ショートストーリー《もしたむっ!》Osamu.13:にょさむとお酒
「う~……」
午前0時過ぎ。会社の飲み会から帰ってきた修は、低く唸りながら玄関のドアを開けた。
「おかえり、おさむ」
遅い時間にもかかわらず、修を出迎えたのは「にょさむ」だった。
「おお……ただい、ま……」
そのまま玄関先で倒れ込む修。「おい!」とにょさむが慌てて駆け寄る。
「んうぅ……」
真っ赤な顔で唸る修を、にょさむは抱きかかえる。
「酒の匂い……」
にょさむはそれに気づき、ポツリと呟く。
「お前! 下戸のくせに何で酒飲んじまったんだよ!」
声を控えめに叫ぶにょさむ。
そう。修を筆頭に、おさむ族は下戸なのだ。
「先輩にすすめられて、ちょっと飲んだだけだ……」
「そのちょっとがダメじゃねえか! 何で断らねえんだこのバカたれ!」
にょさむは修を叱りながら、修の体をゆっくりと起こして肩を貸す。
「まず水飲め! そして寝ろ!」
フラフラの修を台所まで連れていき、コップ一杯の水を修の口に流し込むにょさむ。
「んぐ……ごくっ……」
口の端からダラダラと水をこぼしながら、修は水を飲んでいく。
「まったく……自分の体質をちゃんと理解しろよ……。断る時はちゃんと断れ!」
ふたたびにょさむは修を叱る。聞いているのか聞いていないのか、修はクタクタになった人形のように「ん……うん……」とコクコク頭を動かすのだった。
翌朝。この日出勤するのはにょさむだ。まだアルコールが残って気持ち悪そうな修が見送りに来る。
「じゃあ、行ってくるよ」
「ちょっと待て……」
玄関のドアノブをひねろうとしたにょさむの背中に、修の声がかかる。振り返るにょさむ。
「昨日は悪かったな……」
少し俯き、頭を掻きながら修は言う。
「ははっ、気にすんなよ」
笑いながら短くそう言うにょさむ。
「……ありがとな」
俯いたまま、小さく、修が言った。
「ああ」
それを、にょさむは二コリと微笑んで見ていた。
「いってきます」
にょさむはドアを開ける。
「……いってらっしゃい」
顔を上げた修は少し微笑み、にょさむにそう声をかけた。にょさむも笑顔を見せ、修に小さく手を振って部屋を出た。

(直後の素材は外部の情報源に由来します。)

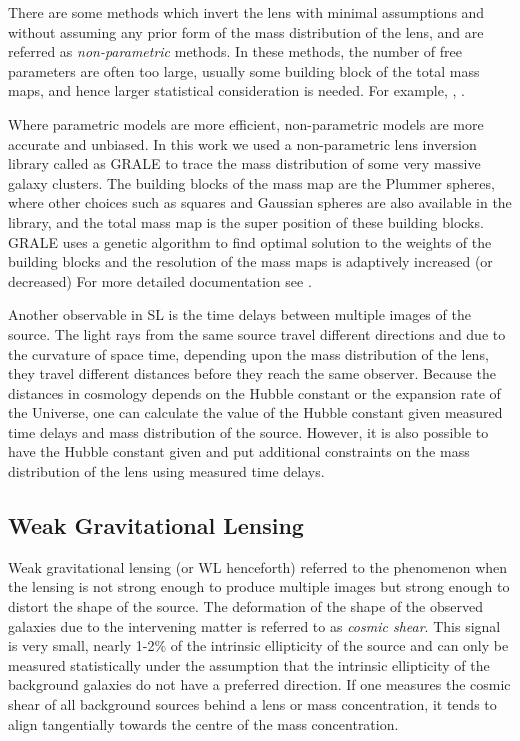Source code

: There are some methods which invert the lens with minimal assumptions and without
assuming any prior form of the mass distribution of the lens, and are referred as
{\it non-parametric} methods. In these methods, the number of free parameters are often
too large, usually some building block of the total mass maps, and hence larger
statistical consideration is needed. For example, \cite{}, \cite{}.

Where parametric models are more efficient, non-parametric models are more
accurate and unbiased. In this work we used a non-parametric lens inversion
library called as GRALE \cite{} to trace the mass distribution of some very massive
galaxy clusters. The building blocks of the mass map are the Plummer spheres, where
other choices such as squares and Gaussian spheres are also available in the library, 
and the total mass map is the super position of these building blocks. GRALE uses
a genetic algorithm \citep{} to find optimal solution to the weights of the building 
blocks and the resolution of the mass maps is adaptively increased (or decreased)
For more detailed documentation see \cite{}.

Another observable in SL is the time delays between multiple images
of the source. The light rays from the same source travel different directions
and due to the curvature of space time, depending upon the mass distribution 
of the lens, they travel different distances before they reach the same 
observer. Because the distances in cosmology depends on the Hubble constant
or the expansion rate of the Universe, one can calculate the value of the
Hubble constant given measured time delays and mass distribution of the source. 
However, it is also possible to have the Hubble constant given and put
additional constraints on the mass distribution of the lens using measured
time delays. 


\subsection{Weak Gravitational Lensing}\label{sec:wl}

Weak gravitational lensing (or WL henceforth) referred to the phenomenon when 
the lensing is not strong enough to produce multiple images but strong enough
to distort the shape of the source. The deformation of the shape of the observed galaxies
due to the intervening matter is referred to as {\it cosmic shear}. This
signal is very small, nearly 1-2$\%$ of the intrinsic ellipticity of the source 
and can only be measured statistically under the assumption that the intrinsic 
ellipticity of the background galaxies do not have a preferred direction. If one 
measures the cosmic shear of all background sources behind a lens or mass concentration,
it tends to align tangentially towards the centre of the mass concentration. 

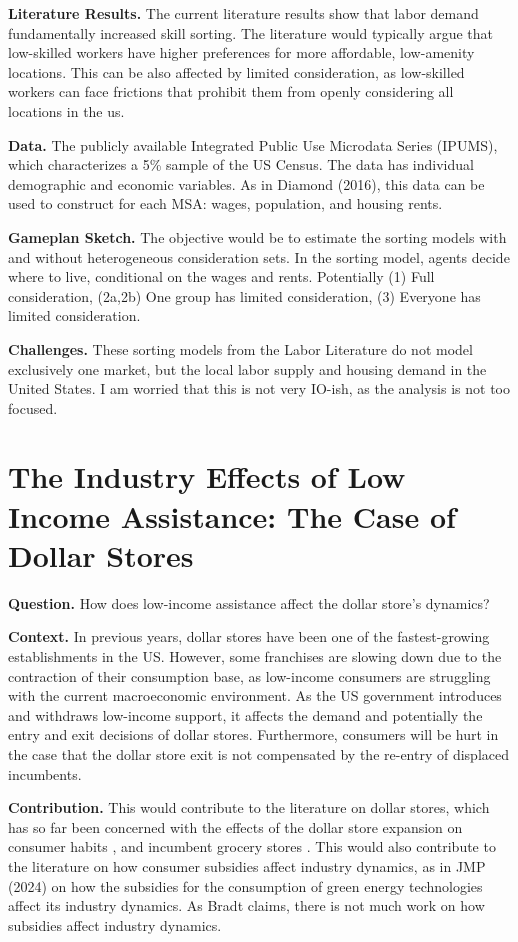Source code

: \documentclass[11pt]{article}
\begin{document}
\textbf{Literature Results.} The current literature results show that labor demand fundamentally increased skill sorting. The literature would typically argue that low-skilled workers have higher preferences for more affordable, low-amenity locations. This can be also affected by limited consideration, as low-skilled workers can face frictions that prohibit them from openly considering all locations in the us. 

\textbf{Data.} The publicly available Integrated Public Use Microdata Series (IPUMS), which characterizes a 5\% sample of the US Census. The data has individual demographic and economic variables. As in Diamond (2016), this data can be used to construct for each MSA: wages, population, and housing rents. 

\textbf{Gameplan Sketch.} The objective would be to estimate the sorting models with and without heterogeneous consideration sets. In the sorting model, agents decide where to live, conditional on the wages and rents. Potentially (1) Full consideration, (2a,2b) One group has limited consideration, (3) Everyone has limited consideration.

\textbf{Challenges.} These sorting models from the Labor Literature do not model exclusively one market, but the local labor supply and housing demand in the United States. I am worried that this is not very IO-ish, as the analysis is not too focused. 




\section{The Industry Effects of Low Income Assistance: The Case of Dollar Stores}



\textbf{Question.} How does low-income assistance affect the dollar store's dynamics? 

\textbf{Context.} In previous years, dollar stores have been one of the fastest-growing establishments in the US. However, some franchises are slowing down due to the contraction of their consumption base, as low-income consumers are struggling with the current macroeconomic environment. As the US government introduces and withdraws low-income support, it affects the demand and potentially the entry and exit decisions of dollar stores. Furthermore, consumers will be hurt in the case that the dollar store exit is not compensated by the re-entry of displaced incumbents.


\textbf{Contribution.} This would contribute to the literature on dollar stores, which has so far been concerned with the effects of the dollar store expansion on consumer habits \cite{schneier2023buck}, and incumbent grocery stores \cite{caoui2022impact}.  This would also contribute to the literature on how consumer subsidies affect industry dynamics, as in \citeauthor{bradt2023policy} JMP (2024) on how the subsidies for the consumption of green energy technologies affect its industry dynamics. As Bradt claims, there is not much work on how subsidies affect industry dynamics. 
\end{document}
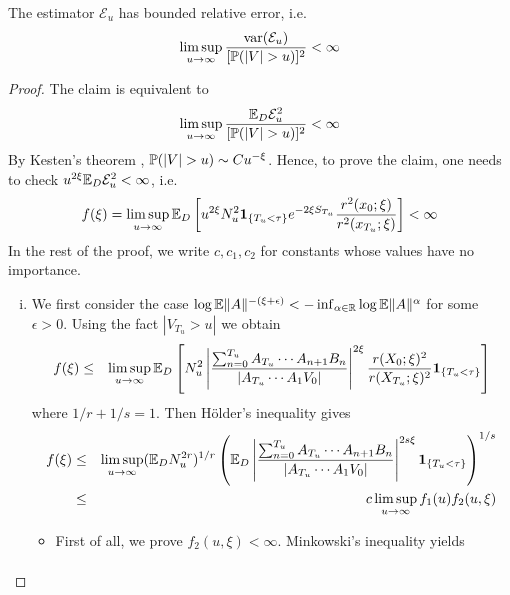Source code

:\documentclass{article}
\begin{document}
\begin{theorem}
  The estimator $\mathcal E_u$ has bounded relative error, i.e.
  \begin{equation*}
    \limsup_{u \to \infty} {\var(\mathcal E_u) \over [\P(|V| > u)]^2} < \infty
  \end{equation*}
\end{theorem}
\begin{proof}
  The claim is equivalent to
  \[
  \limsup_{u \to \infty} {\E_D \mathcal E_u^2 \over [\P(|V| > u)]^2} < \infty
  \]
  By Kesten's theorem \cite{Kesten1973}, $\P(|V| > u) \sim C
  u^{-\xi}$. Hence, to prove the claim, one needs to check
  $u^{2\xi}\E_D \mathcal E_u^2 < \infty$, i.e.
  \[
  f(\xi) = \limsup_{u \to \infty} \E_D  \left[u^{2\xi}
    N_u^2 \1{T_u < \tau} e^{-2\xi S_{T_u}} {r^2(x_0; \xi)
      \over r^2(x_{T_u}; \xi)}\right]
  < \infty
  \]
  In the rest of the proof, we write $c, c_1, c_2$ for constants whose values
  have no importance.
  \begin{enumerate}[(i)]
  \item We first consider the case $\log \E \|A\|^{-(\xi + \epsilon)}
    < -\inf_{\alpha \in \mathbb R} \log \E \|A\|^\alpha$ for some
    $\epsilon > 0$. Using the fact $|V_{T_u} > u|$  we obtain
    \begin{eqnarray*}
      f(\xi) &\leq& \limsup_{u \to \infty} \E_D \left[
        N_u^2  \left|
          \frac{
            \sum_{n=0}^{T_u} A_{T_u} \cdots A_{n+1} B_n 
          }{
            |A_{T_u} \cdots A_1 V_0|
          }
        \right|^{2 \xi}
        \frac{
          r(X_0; \xi)^2
        }{
          r(X_{T_u}; \xi)^2
        } \1{T_u < \tau}
      \right] \\
    \end{eqnarray*}
    where $1/r + 1/s = 1$. Then H\"older's inequality gives
    \begin{eqnarray*}
      f(\xi) &\leq& \limsup_{u \to \infty} (\E_D N_u^{2r})^{1/r}
      \left(\E_D \left|
          \frac{
            \sum_{n=0}^{T_u} A_{T_u} \cdots A_{n+1} B_n 
          }{
            |A_{T_u} \cdots A_1 V_0|
          }
        \right|^{2 s \xi} \1{T_u < \tau}
      \right)^{1/s} \\
      &\leq& c \limsup_{u \to \infty} f_1(u) f_2(u, \xi)
    \end{eqnarray*}
    \begin{itemize}
    \item First of all, we prove $f_2(u,\xi) < \infty$. Minkowski's
      inequality yields
      \begin{eqnarray*}

\end{eqnarray*}
\end{itemize}
\end{enumerate}
\end{proof}
\end{document}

会社に出勤したにょさむは、オフィスの隅に置かれた棚に目がいっていた。
「これは……」
訝しげににょさむが見ていたもの。それは──
「……日本酒、だな……」
20本ある四合瓶の日本酒が、2段の棚に10本ずつ置かれている。秋田県内のさまざまな銘柄のものだが、下戸のにょさむには縁の遠い存在のようだ。
「ふふふ……」
にょさむの背後で怪しげな笑い声が聞こえる。バッとにょさむが振り返ると、そこには後ろで手を組んで不敵な笑みを浮かべる恵理子が立っていた。
「な、なんだ」
少しびびった様子でにょさむが言う。
「今度、日本酒のイベントを開くじゃないですか。だから、まずは秋田の日本酒をみなさんで試飲してみてください、ってことで、出店する蔵元さんから送られてきたんです」
恵理子がそう説明をしていると、「おはようございまーす」と可愛らしいふたりの声が聞こえた。
「葵ちゃん、良子ちゃん、おはよう!」
「お、おはよう」
明るくあいさつをする恵理子と、まだ日本酒の動揺を引きずったままあいさつをするにょさむ。
「わーっ! 日本酒!」
葵は目を輝かせて棚の前に立つ。そのそばに恵理子が立ち、楽しそうに棚を指差した。
「ほら、葵ちゃんも大好きな雪の茅舎もあるよ!」
「きゃーっ! ほんとだ! 美味しいですよね!」
「うん! 私も大好き! 刈穂に出羽鶴……他にもいろいろあるよ!」
「もう、ラベルを見てるだけでも幸せですよ~!」
「ねー!」
日本酒を見てキャッキャとはしゃぐ恵理子と葵を、若干冷めた目で眺める影がふたつ。にょさむと良子だ。にょさむはもちろん下戸だが、良子も同じく下戸なのだ。
「修さん……」
「あ……?」
「朝からちょっときっついですね……」
「そう、だな……」
茫然と立ち尽くすふたりをよそに、恵理子と葵の日本酒談義は止まりそうもない。